* Work instructions: Retrieve each line that contains the word "emacs快捷键" from the entries below.

(Collected data)
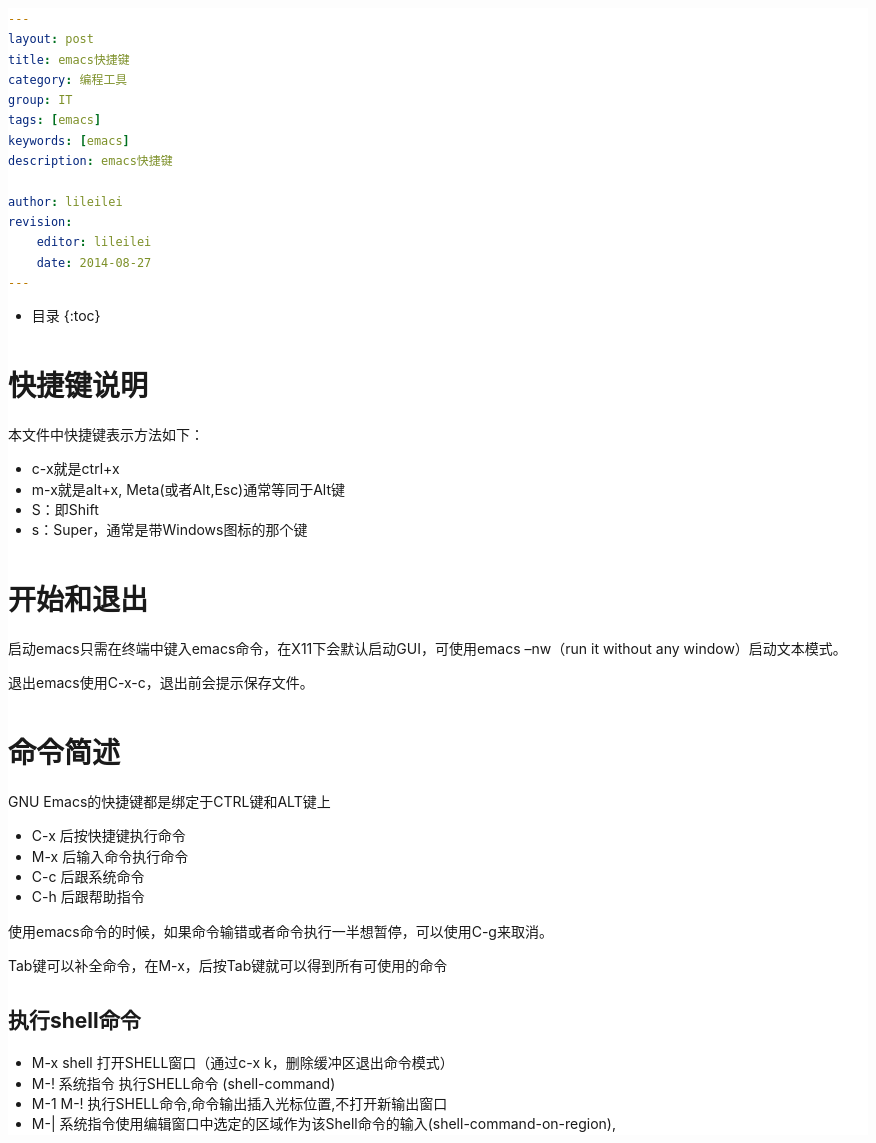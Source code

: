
 ```yaml
---
layout: post
title: emacs快捷键
category: 编程工具
group: IT
tags: [emacs]
keywords: [emacs]
description: emacs快捷键

author: lileilei
revision:
    editor: lileilei
    date: 2014-08-27
---
```



* 目录
{:toc}


# 快捷键说明
本文件中快捷键表示方法如下：

+ c-x就是ctrl+x
+ m-x就是alt+x, Meta(或者Alt,Esc)通常等同于Alt键
+ S：即Shift 
+ s：Super，通常是带Windows图标的那个键 

# 开始和退出
启动emacs只需在终端中键入emacs命令，在X11下会默认启动GUI，可使用emacs –nw（run it without any window）启动文本模式。

退出emacs使用C-x-c，退出前会提示保存文件。

# 命令简述
GNU Emacs的快捷键都是绑定于CTRL键和ALT键上

+ C-x 后按快捷键执行命令
+ M-x 后输入命令执行命令
+ C-c 后跟系统命令
+ C-h 后跟帮助指令

使用emacs命令的时候，如果命令输错或者命令执行一半想暂停，可以使用C-g来取消。

Tab键可以补全命令，在M-x，后按Tab键就可以得到所有可使用的命令

## 执行shell命令
+ M-x shell 打开SHELL窗口（通过c-x k，删除缓冲区退出命令模式）
+ M-! 系统指令 执行SHELL命令 (shell-command)
+ M-1 M-! 执行SHELL命令,命令输出插入光标位置,不打开新输出窗口
+ M-\| 系统指令使用编辑窗口中选定的区域作为该Shell命令的输入(shell-command-on-region),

* Answer to this problem:
title: emacs快捷键
description: emacs快捷键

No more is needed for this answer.